| EXERCISE INSTRUCTIONS |
Look in the material below for the line holding "- ✅ **Error". Set it down exactly, with each later line up to and including the line holding "- ✅ **Data Visualization**: Charts".

START DATA RECORDS

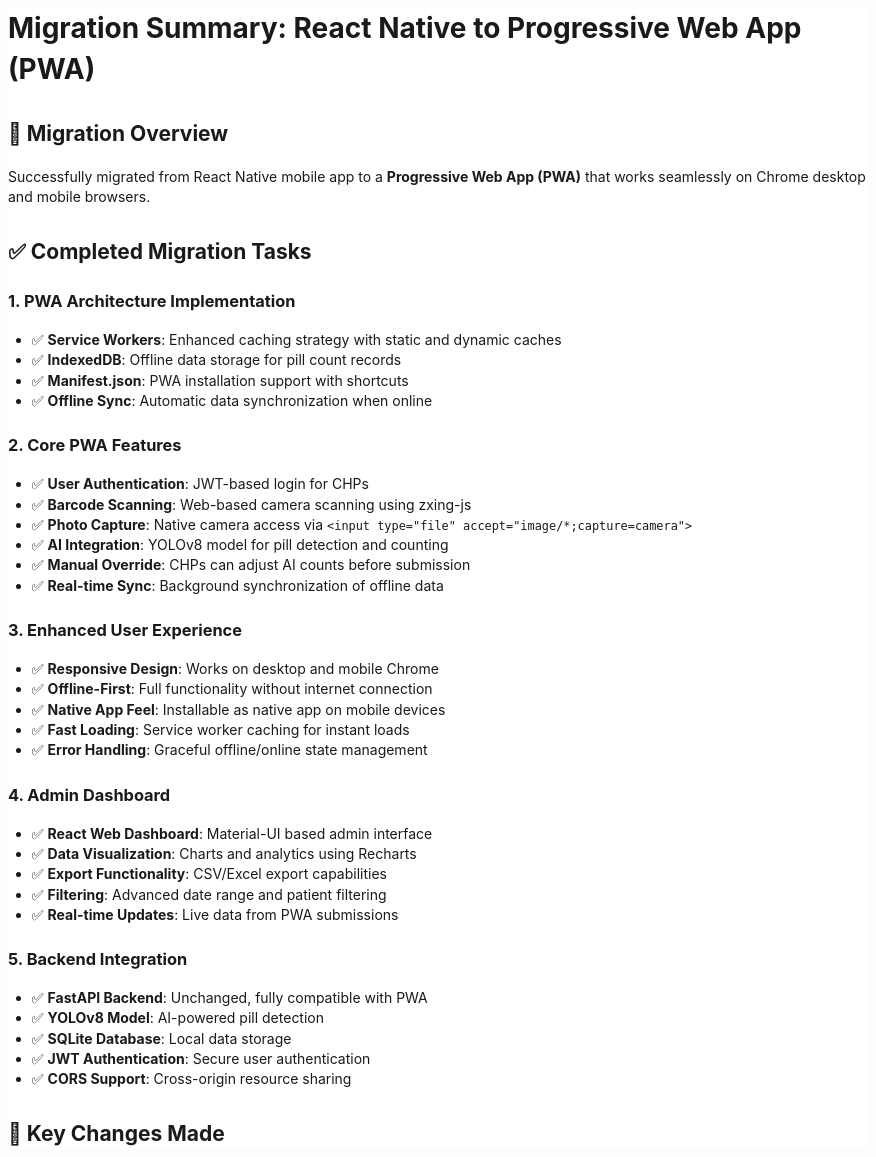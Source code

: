 # Migration Summary: React Native to Progressive Web App (PWA)

## 🎯 Migration Overview

Successfully migrated from React Native mobile app to a **Progressive Web App (PWA)** that works seamlessly on Chrome desktop and mobile browsers.

## ✅ Completed Migration Tasks

### 1. **PWA Architecture Implementation**
- ✅ **Service Workers**: Enhanced caching strategy with static and dynamic caches
- ✅ **IndexedDB**: Offline data storage for pill count records
- ✅ **Manifest.json**: PWA installation support with shortcuts
- ✅ **Offline Sync**: Automatic data synchronization when online

### 2. **Core PWA Features**
- ✅ **User Authentication**: JWT-based login for CHPs
- ✅ **Barcode Scanning**: Web-based camera scanning using zxing-js
- ✅ **Photo Capture**: Native camera access via `<input type="file" accept="image/*;capture=camera">`
- ✅ **AI Integration**: YOLOv8 model for pill detection and counting
- ✅ **Manual Override**: CHPs can adjust AI counts before submission
- ✅ **Real-time Sync**: Background synchronization of offline data

### 3. **Enhanced User Experience**
- ✅ **Responsive Design**: Works on desktop and mobile Chrome
- ✅ **Offline-First**: Full functionality without internet connection
- ✅ **Native App Feel**: Installable as native app on mobile devices
- ✅ **Fast Loading**: Service worker caching for instant loads
- ✅ **Error Handling**: Graceful offline/online state management

### 4. **Admin Dashboard**
- ✅ **React Web Dashboard**: Material-UI based admin interface
- ✅ **Data Visualization**: Charts and analytics using Recharts
- ✅ **Export Functionality**: CSV/Excel export capabilities
- ✅ **Filtering**: Advanced date range and patient filtering
- ✅ **Real-time Updates**: Live data from PWA submissions

### 5. **Backend Integration**
- ✅ **FastAPI Backend**: Unchanged, fully compatible with PWA
- ✅ **YOLOv8 Model**: AI-powered pill detection
- ✅ **SQLite Database**: Local data storage
- ✅ **JWT Authentication**: Secure user authentication
- ✅ **CORS Support**: Cross-origin resource sharing

## 🔄 Key Changes Made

END DATA RECORDS

| TASK OUTPUT |
- ✅ **Error Handling**: Graceful offline/online state management

### 4. **Admin Dashboard**
- ✅ **React Web Dashboard**: Material-UI based admin interface
- ✅ **Data Visualization**: Charts and analytics using Recharts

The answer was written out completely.